DE PAOLA M; CAYADO GUTIERREZ N, CUELLO-CARRIÓN DF, DE PAOLA M, GARRO HA, CIFUENTE DA, PUNGITORE CR, CIOCCA DR; PUNGITORE CR; GARRO HA; CUELLO-CARRIÓN DF; CIOCCA DR; CIFUENTE DA

MENDOZA

Simposio; 24th Latin-American Symposium on Biotechnology, Biomedical, Biopharmaceutical, and Industrial Applications of Capillary Electrophoresis and Microchip Technology.; 2018

IBAM-CONICET-UNCuyo

Our laboratory has been involved in the study of HSPB1 (HSP27) in cancer; this protein participates in many events related with cancer progression and resistance to anticancer treatments. We are now exploring ways to interfere with the HSPB1 response testing phytochemicals selected from autochthonous plants grown in the semi desert area of Mendoza and San Luis.

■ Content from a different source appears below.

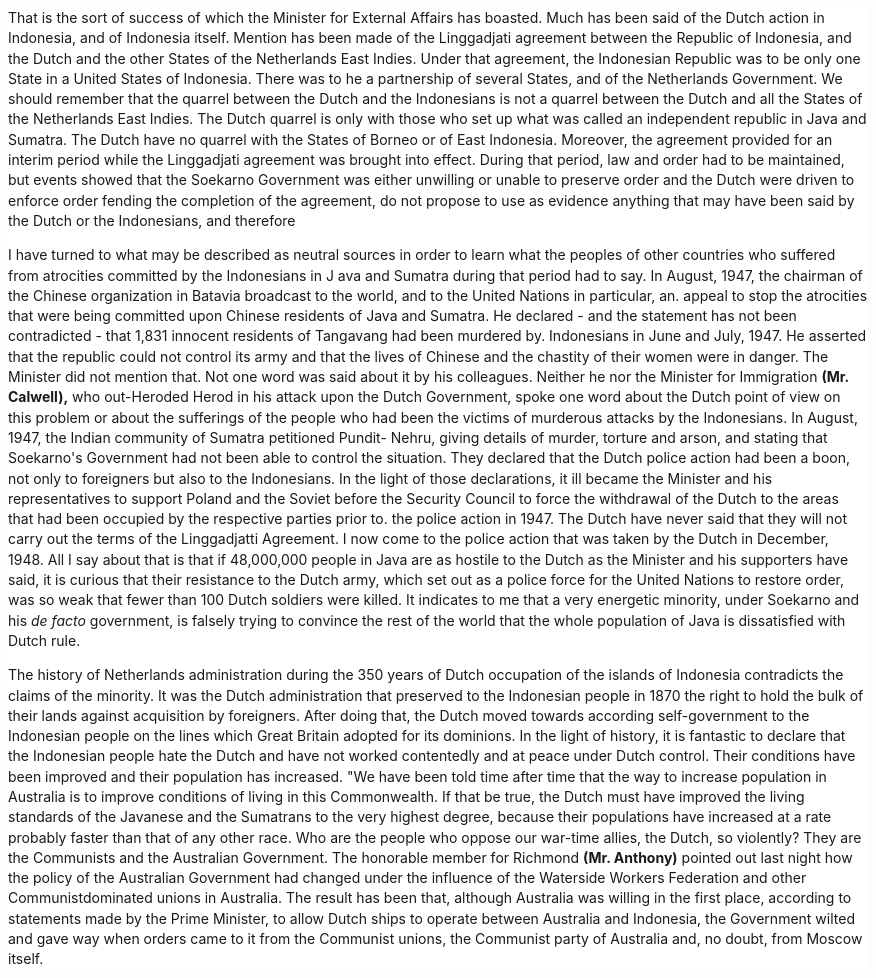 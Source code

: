 That is the sort of success of which the Minister for External Affairs has boasted. Much has been said of the Dutch action in Indonesia, and of Indonesia itself. Mention has been made of the Linggadjati agreement between the Republic of Indonesia, and the Dutch and the other States of the Netherlands East Indies. Under that agreement, the Indonesian Republic was to be only one State in a United States of Indonesia. There was to he a partnership of several States, and of the Netherlands Government. We should remember that the quarrel between the Dutch and the Indonesians is not a quarrel between the Dutch and all the States of the Netherlands East Indies. The Dutch quarrel is only with those who set up what was called an independent republic in Java and Sumatra. The Dutch have no quarrel with the States of Borneo or of East Indonesia. Moreover, the agreement provided for an interim period while the Linggadjati agreement was brought into effect. During that period, law and order had to be maintained, but events showed that the Soekarno Government was either unwilling or unable to preserve order and the Dutch were driven to enforce order fending the completion of the agreement, do not propose to use as evidence anything that may have been said by the Dutch or the Indonesians, and therefore 

I have turned to what may be described as neutral sources in order to learn what the peoples of other countries who suffered from atrocities committed by the Indonesians in J ava and Sumatra during that period had to say. In August, 1947, the  chairman  of the Chinese organization in Batavia broadcast to the world, and to the United Nations in particular, an. appeal to stop the atrocities that were being committed upon Chinese residents of Java and Sumatra. He declared - and the statement has not been contradicted - that 1,831 innocent residents of Tangavang  had been murdered by. Indonesians in June and July, 1947. He asserted that the republic could not control its army and that the lives of Chinese and the chastity of their women were in danger. The Minister did not mention that. Not one word was said about it by his colleagues. Neither he nor the Minister for Immigration  **(Mr. Calwell),**  who out-Heroded  Herod in his attack upon the Dutch Government, spoke one word about the Dutch point of view on this problem or about the sufferings of the people who had been the victims of murderous attacks by the Indonesians. In August, 1947, the Indian community of Sumatra petitioned Pundit- Nehru, giving details of murder, torture and arson, and stating that Soekarno's Government had not been able to control the situation. They declared that the Dutch police action had been a boon, not only to foreigners but also to the Indonesians. In the light of those declarations, it ill became the Minister and his representatives to support Poland and the Soviet before the Security Council to force the withdrawal of the Dutch to the areas that had been occupied by the respective parties prior to. the police action in 1947. The Dutch have never said that they will not carry out the terms of the Linggadjatti Agreement. I now come to the police action that was taken by the Dutch in December, 1948. All I say about that is that if 48,000,000 people in Java are as hostile to the Dutch as the Minister and his supporters have said, it is curious that their resistance to the Dutch army, which set out as a police force for the United Nations to restore order, was so weak that fewer than 100 Dutch soldiers were killed. It indicates to me that a very energetic minority, under Soekarno and his  *de facto*  government, is falsely trying to convince the rest of the world that the whole population of Java is dissatisfied with Dutch rule. 

The history of Netherlands administration during the 350 years of Dutch occupation of the islands of Indonesia contradicts the claims of the minority. It was the Dutch administration that preserved to the Indonesian people in 1870 the right to hold the bulk of their lands against acquisition by foreigners. After doing that, the Dutch moved towards according self-government to the Indonesian people on the lines which Great Britain adopted for its dominions. In the light of history, it is fantastic to declare that the Indonesian people hate the Dutch and have not worked contentedly and at peace under Dutch control. Their conditions have been improved and their population has increased. "We have been told time after time that the way to increase population in Australia is to improve conditions of living in this Commonwealth. If that be true, the Dutch must have improved the living standards of the Javanese and the Sumatrans to the very highest degree, because their populations have increased at a rate probably faster than that of any other race. Who are the people who oppose our war-time allies, the Dutch, so violently? They are the Communists and the Australian Government. The honorable member for Richmond  **(Mr. Anthony)**  pointed out last night how the policy of the Australian Government had changed under the influence of the Waterside Workers Federation and other Communistdominated unions in Australia. The result has been that, although Australia was willing in the first place, according to statements made by the Prime Minister, to allow Dutch ships to operate between Australia and Indonesia, the Government wilted and gave way when orders came to it from the Communist unions, the Communist party of Australia and, no doubt, from Moscow itself.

The study involves breast cancer, cervical cancer and glioma cells exposed to 3-isopropyl-4-methyl-5,7-dihydroxycoumarin (C13), a semi-synthetic coumarin previously characterized. The HSPB1 response has been examined by immunocytochemistry, the cytotoxic effect was studied by the MTT assay and the effect on the cell migration by the wound healing assay. Cell death was evaluated by flow cytometry and immunocytochemistry. C13 induced significant changes in HSPB1 total content and in phosphorylation protein status, with changes in cellular localization. The survival of the cancer cells was significantly decreased according to drug concentration and time of exposure. Cell migration decreased and cell death by apoptosis increased in treated cells. Aggresome structures were observed as a distinctive cytotoxic effect on Gli36 cells.